Two women share the journey of their friendship. The two have been friends from childhood right up to when they became grandparents; they have never lost touch.
They have been friends for the last 70 years – they have been by each other’s side from childhood, through marriage, having kids, sickness, divorce, and even now that the pandemic is ravaging the world.
They became friends way back in 1967 when Ruth Young, then of Little Bras d’Or N.S, wrote the free press Weekly’s children’s page. She was seeking a pen pal.
Now she goes by Ruth Boudreau. She says today, people get shocked when you feature your home address in a paper advert but adds that it was the norm, and it made things a little simpler.
Her father had passed away the same April. In the era before social media was a thing, people learned about other places through their pen pals.
She notes it was 54 years ago, and there was nothing like the internet, and T.V.s had only one channel. Back then, people went to bed with their transistor radios.
Two weeks later, she got a surprise. Her grandfather got back home from the post office with 200 letters from across the country. There were letters from Australia and Japan.

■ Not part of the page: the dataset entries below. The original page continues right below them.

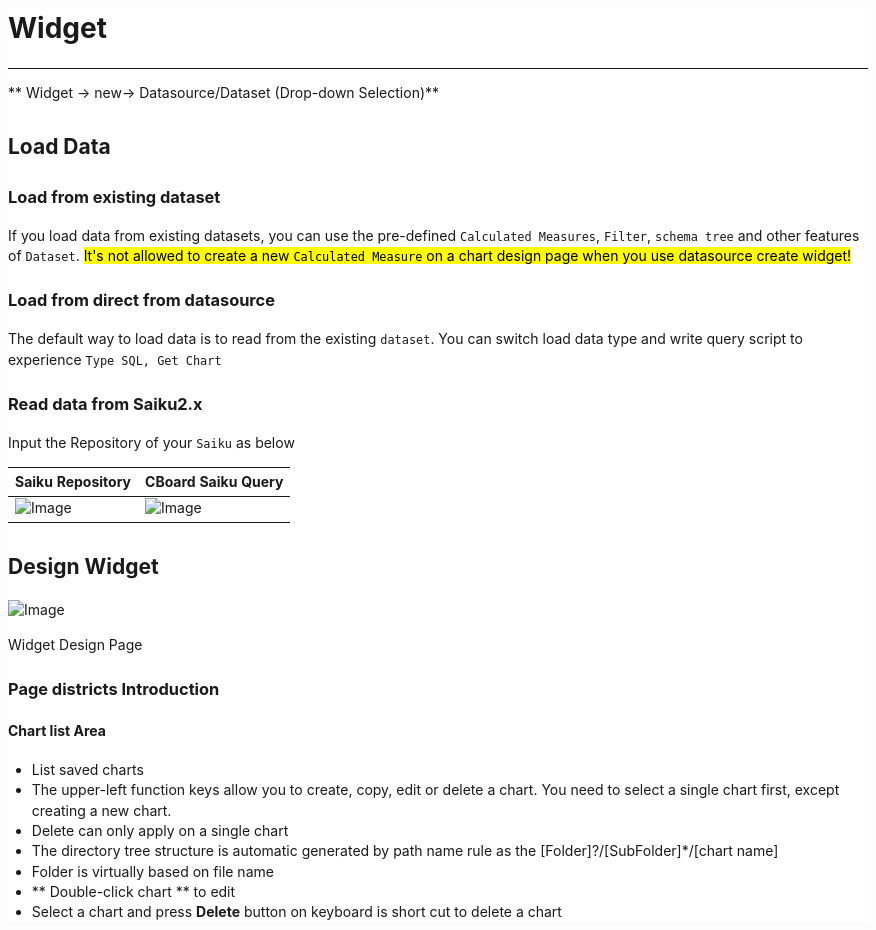 <h1> Widget </h1>

---

** Widget -&gt; new-&gt; Datasource/Dataset (Drop-down Selection)**

## Load Data

### Load from existing dataset
If you load data from existing datasets, you can use the pre-defined `Calculated Measures`, `Filter`, `schema tree` and other features of `Dataset`. <mark> It's not allowed to create a new `Calculated Measure` on a chart design page when you use datasource create widget! </mark>

### Load from direct from datasource
The default way to <kdb>load data</kbd> is to read from the existing `dataset`. You can switch load data type and write query script to experience `Type SQL, Get Chart`

### Read data from Saiku2.x

Input the Repository of your `Saiku` as below

<table class="table table-bordered">
    <thead>
        <tr>
            <th>Saiku Repository</th>
            <th>CBoard Saiku Query</th>
        </tr>
    </thead>
    <tbody>
        <tr>
            <td><img src="/assets/Saiku_Rep.jpg" class="img-responsive" alt="Image"></td>
            <td><img src="/assets/saikuquery.jpg" class="img-responsive" alt="Image"></td>
        </tr>
    </tbody>
</table>

## Design Widget
<div class="t-alien-center">
    <img src="/assets/config_widget.png" alt="Image">
    <p>Widget Design Page</p>
</div>

### Page districts Introduction
#### Chart list Area
* List saved charts
* The upper-left function keys allow you to create, copy, edit or delete a chart. You need to select a single chart first, except creating a new chart.
* Delete can only apply on a single chart
* The directory tree structure is automatic generated by path name rule as the \[Folder\]?/\[SubFolder\]\*/\[chart name\]
* Folder is virtually based on file name
* ** Double-click chart ** to edit
* Select a chart and press **Delete** button on keyboard is short cut to delete a chart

In the following weeks, her letter count reached 300. She wasn’t expecting this kind of response. She wrote back to senders from Newfoundland, Japan, Australia, and Moose Jaw, Saskatchewan.

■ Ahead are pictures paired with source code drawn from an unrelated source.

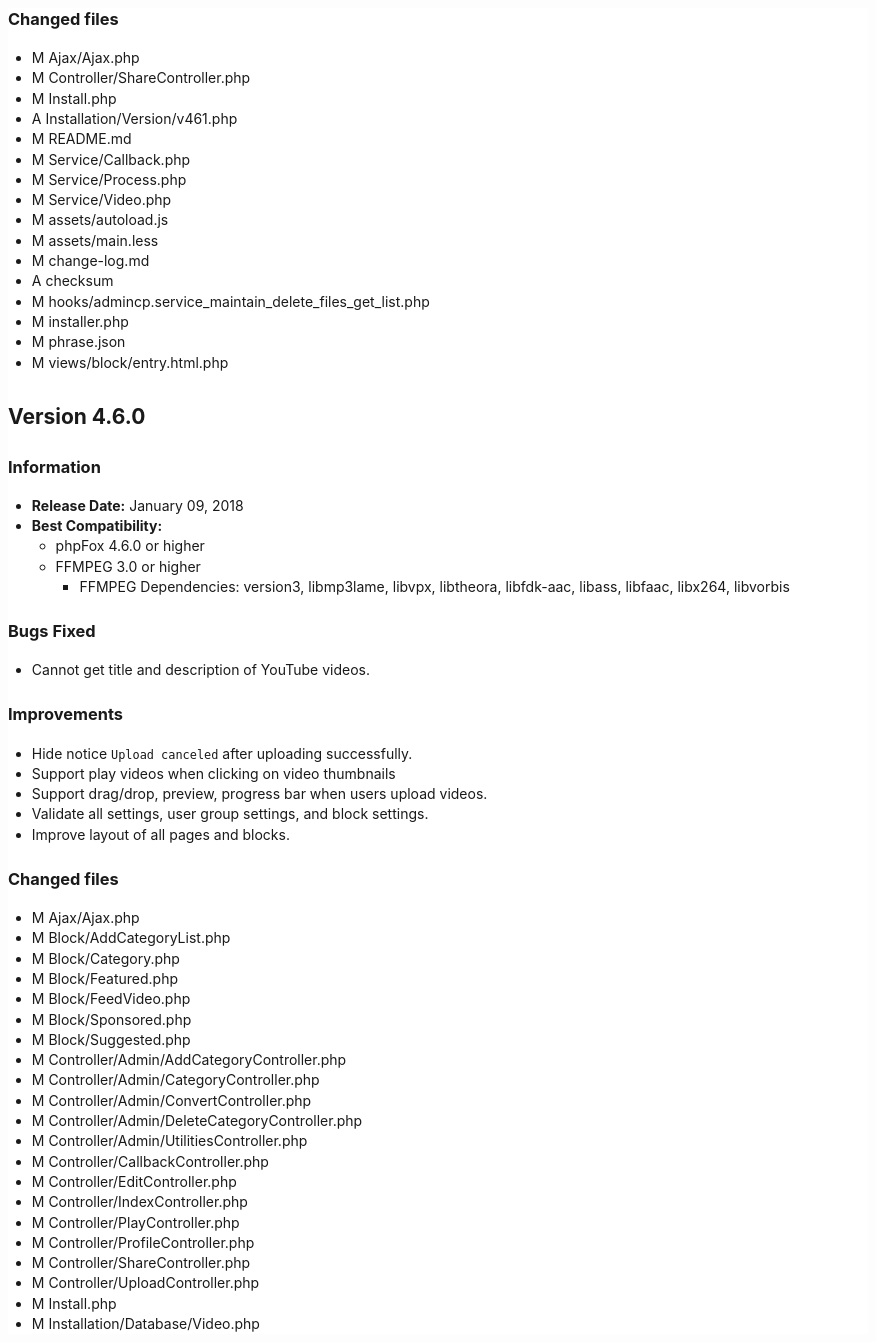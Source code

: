 ### Changed files ###
- M Ajax/Ajax.php
- M Controller/ShareController.php
- M Install.php
- A Installation/Version/v461.php
- M README.md
- M Service/Callback.php
- M Service/Process.php
- M Service/Video.php
- M assets/autoload.js
- M assets/main.less
- M change-log.md
- A checksum
- M hooks/admincp.service_maintain_delete_files_get_list.php
- M installer.php
- M phrase.json
- M views/block/entry.html.php

## Version 4.6.0 ##

### Information ###

- **Release Date:** January 09, 2018
- **Best Compatibility:**
    - phpFox 4.6.0 or higher
    - FFMPEG 3.0 or higher
        - FFMPEG Dependencies: version3, libmp3lame, libvpx, libtheora, libfdk-aac, libass, libfaac, libx264, libvorbis

### Bugs Fixed ###

* Cannot get title and description of YouTube videos.

### Improvements ###

* Hide notice `Upload canceled` after uploading successfully.
* Support play videos when clicking on video thumbnails
* Support drag/drop, preview, progress bar when users upload videos.
* Validate all settings, user group settings, and block settings.
* Improve layout of all pages and blocks.

### Changed files ###
- M Ajax/Ajax.php
- M Block/AddCategoryList.php
- M Block/Category.php
- M Block/Featured.php
- M Block/FeedVideo.php
- M Block/Sponsored.php
- M Block/Suggested.php
- M Controller/Admin/AddCategoryController.php
- M Controller/Admin/CategoryController.php
- M Controller/Admin/ConvertController.php
- M Controller/Admin/DeleteCategoryController.php
- M Controller/Admin/UtilitiesController.php
- M Controller/CallbackController.php
- M Controller/EditController.php
- M Controller/IndexController.php
- M Controller/PlayController.php
- M Controller/ProfileController.php
- M Controller/ShareController.php
- M Controller/UploadController.php
- M Install.php
- M Installation/Database/Video.php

Her friendship with Anita Peterman from Saskatchewan stood the test of time, and even she isn’t sure why they cliqued right from the word go.
Boudreau, who still lives in her childhood home, says her friend Anita would write, saying what she was up to and where she was planning to go because she was a resident of Moose Jaw.
Boudreau will be 66 this October. Peterman, who now goes by Wrubleski, is a resident of Winnipeg, turned 66 this February.
For a long time, their correspondence was via mail. It needed patience as letters would take up to 10 days to arrive. She adds that long-distance calls were quite expensive, so they only called each other on special occasions such as Christmas.
In many instances, Boudreau felt she was writing someone to someone in a different world because she thought she would never get a chance to visit her friend. She never visited until 2013, when she went west to see her sons in Whitehorse and Alberta.
Anita’s mother was hailed from Sydney. Her father and mother met in Halifax, got married, and decide to live in Moose Jaw.
This connection that her parent kept with the family in Cape Breton is what facilitates the two meetings. When they met, Boudreau showed Anita around. They went to Point Aconi lighthouse. After the friend went back to Sask, a coincidence occurred.
Boudreau got engaged in 1979 when she got home. They set the wedding for October 20th, 3pm. Within that period, Boudreau has also set her wedding date to the 20th of October, at 3pm.
Boudreau divorced about 14 years later. She adds that her friend’s anniversary pictures take her back to her own wedding day.
They went on sharing the intricacies of their lives. Anita had two girls, and in 2020 she became a grandmother. Boudreau had a girl and two boys, now grandkids. She was a career nurse and retired in 2015 after she developed non-Hodgkin’s lymphoma. She has had 7 months’ worth of chemo and currently in remission.
Anita worked as a lab tech until kids came along. She later switched careers to become a teaching assistant.